» **About this exercise**
Where the string "randint" shows up in a line of the records, copy that line.

» **Supplied data**

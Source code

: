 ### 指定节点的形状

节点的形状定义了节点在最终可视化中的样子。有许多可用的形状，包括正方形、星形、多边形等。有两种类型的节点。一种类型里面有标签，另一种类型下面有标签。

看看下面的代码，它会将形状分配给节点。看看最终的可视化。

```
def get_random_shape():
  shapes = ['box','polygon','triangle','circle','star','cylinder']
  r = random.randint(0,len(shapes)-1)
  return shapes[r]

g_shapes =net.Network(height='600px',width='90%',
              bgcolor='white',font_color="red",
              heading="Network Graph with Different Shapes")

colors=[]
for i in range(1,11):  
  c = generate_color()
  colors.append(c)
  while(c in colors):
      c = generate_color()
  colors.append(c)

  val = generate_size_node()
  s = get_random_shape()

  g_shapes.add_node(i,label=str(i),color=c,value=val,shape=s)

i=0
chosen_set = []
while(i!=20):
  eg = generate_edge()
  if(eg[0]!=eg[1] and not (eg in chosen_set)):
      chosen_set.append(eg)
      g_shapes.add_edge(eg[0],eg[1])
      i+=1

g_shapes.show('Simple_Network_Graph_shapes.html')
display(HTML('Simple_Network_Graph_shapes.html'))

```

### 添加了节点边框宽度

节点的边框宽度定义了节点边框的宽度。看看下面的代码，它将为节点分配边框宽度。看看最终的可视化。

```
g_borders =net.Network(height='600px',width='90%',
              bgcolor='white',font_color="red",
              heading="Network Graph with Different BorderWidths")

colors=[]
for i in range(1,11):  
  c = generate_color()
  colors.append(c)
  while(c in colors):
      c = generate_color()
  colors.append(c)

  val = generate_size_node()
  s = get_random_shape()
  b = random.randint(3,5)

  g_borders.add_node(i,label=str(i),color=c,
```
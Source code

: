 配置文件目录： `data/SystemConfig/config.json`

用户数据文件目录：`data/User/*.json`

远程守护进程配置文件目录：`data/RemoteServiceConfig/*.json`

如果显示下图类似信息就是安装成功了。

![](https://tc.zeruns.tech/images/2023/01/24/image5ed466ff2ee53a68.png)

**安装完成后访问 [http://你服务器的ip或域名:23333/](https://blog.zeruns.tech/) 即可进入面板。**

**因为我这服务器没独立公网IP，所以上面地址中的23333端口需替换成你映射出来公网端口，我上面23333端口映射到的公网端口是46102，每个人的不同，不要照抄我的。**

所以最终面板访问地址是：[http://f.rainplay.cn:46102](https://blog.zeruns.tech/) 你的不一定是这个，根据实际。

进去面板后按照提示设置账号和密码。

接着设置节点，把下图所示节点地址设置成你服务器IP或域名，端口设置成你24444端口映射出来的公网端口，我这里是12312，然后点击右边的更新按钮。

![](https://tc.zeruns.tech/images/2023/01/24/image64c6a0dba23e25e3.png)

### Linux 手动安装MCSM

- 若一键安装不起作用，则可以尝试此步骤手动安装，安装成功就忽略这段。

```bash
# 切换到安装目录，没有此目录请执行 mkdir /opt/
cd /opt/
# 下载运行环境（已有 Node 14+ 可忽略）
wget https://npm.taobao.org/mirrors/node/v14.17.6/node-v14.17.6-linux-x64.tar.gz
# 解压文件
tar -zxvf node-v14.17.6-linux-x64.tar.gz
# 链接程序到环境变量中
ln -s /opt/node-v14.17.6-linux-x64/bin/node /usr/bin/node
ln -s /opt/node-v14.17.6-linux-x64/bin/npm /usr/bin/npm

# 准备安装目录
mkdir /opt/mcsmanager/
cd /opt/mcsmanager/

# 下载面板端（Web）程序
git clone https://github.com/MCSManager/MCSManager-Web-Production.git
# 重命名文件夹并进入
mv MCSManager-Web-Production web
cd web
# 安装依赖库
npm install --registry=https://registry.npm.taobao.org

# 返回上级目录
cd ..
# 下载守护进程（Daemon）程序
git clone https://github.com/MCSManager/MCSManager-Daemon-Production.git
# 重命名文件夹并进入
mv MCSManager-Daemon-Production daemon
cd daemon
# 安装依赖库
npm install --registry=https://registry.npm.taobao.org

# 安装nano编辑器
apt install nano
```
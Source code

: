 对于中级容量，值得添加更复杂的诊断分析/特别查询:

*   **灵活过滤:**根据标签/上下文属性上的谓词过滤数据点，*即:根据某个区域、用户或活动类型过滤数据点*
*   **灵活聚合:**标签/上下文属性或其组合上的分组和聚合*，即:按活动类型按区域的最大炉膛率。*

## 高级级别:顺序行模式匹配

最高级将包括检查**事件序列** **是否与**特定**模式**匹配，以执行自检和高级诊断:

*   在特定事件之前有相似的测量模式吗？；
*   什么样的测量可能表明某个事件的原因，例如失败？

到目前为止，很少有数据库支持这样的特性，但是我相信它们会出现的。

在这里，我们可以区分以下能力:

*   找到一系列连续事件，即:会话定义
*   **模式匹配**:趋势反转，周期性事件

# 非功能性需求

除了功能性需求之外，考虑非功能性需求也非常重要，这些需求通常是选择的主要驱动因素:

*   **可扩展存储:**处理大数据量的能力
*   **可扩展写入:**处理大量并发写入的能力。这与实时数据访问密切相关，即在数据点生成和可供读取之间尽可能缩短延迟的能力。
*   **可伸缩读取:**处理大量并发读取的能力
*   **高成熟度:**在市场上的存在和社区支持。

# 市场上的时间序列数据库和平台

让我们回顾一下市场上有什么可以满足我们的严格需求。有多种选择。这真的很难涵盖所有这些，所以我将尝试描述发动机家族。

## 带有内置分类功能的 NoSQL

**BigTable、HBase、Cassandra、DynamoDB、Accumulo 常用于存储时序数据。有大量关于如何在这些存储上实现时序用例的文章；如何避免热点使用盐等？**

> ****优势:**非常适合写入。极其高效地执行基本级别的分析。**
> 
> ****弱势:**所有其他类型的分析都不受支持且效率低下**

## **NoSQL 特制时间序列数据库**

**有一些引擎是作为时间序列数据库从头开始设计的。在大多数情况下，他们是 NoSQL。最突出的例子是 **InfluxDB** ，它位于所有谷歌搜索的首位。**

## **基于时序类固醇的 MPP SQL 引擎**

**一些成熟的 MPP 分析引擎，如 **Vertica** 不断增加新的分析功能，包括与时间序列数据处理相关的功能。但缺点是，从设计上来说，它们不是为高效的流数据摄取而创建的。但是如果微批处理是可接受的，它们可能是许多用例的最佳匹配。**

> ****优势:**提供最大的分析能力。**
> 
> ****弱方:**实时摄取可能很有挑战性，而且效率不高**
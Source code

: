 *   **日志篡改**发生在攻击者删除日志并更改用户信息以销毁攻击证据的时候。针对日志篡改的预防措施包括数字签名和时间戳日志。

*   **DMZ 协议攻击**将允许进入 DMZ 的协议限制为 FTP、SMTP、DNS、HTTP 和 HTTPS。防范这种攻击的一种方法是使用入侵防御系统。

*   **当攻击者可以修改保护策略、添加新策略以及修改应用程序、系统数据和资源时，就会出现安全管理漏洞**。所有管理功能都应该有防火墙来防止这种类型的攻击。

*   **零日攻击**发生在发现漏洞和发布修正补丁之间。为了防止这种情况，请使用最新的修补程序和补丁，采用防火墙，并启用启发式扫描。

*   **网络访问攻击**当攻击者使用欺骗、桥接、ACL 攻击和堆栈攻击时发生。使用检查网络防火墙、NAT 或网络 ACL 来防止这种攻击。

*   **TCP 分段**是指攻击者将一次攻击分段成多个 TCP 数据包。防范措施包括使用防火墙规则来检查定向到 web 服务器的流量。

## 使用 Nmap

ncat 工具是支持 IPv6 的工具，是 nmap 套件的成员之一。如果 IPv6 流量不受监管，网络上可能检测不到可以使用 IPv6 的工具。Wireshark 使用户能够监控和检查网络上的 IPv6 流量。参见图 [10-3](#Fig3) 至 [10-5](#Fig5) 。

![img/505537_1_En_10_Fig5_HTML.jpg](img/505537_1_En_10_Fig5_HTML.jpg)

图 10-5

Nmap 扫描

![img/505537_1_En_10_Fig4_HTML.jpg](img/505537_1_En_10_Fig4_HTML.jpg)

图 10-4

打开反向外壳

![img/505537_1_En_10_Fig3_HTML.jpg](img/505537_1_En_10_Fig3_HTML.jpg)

» **Task solution**
  r = random.randint(0,len(shapes)-1)
  b = random.randint(3,5)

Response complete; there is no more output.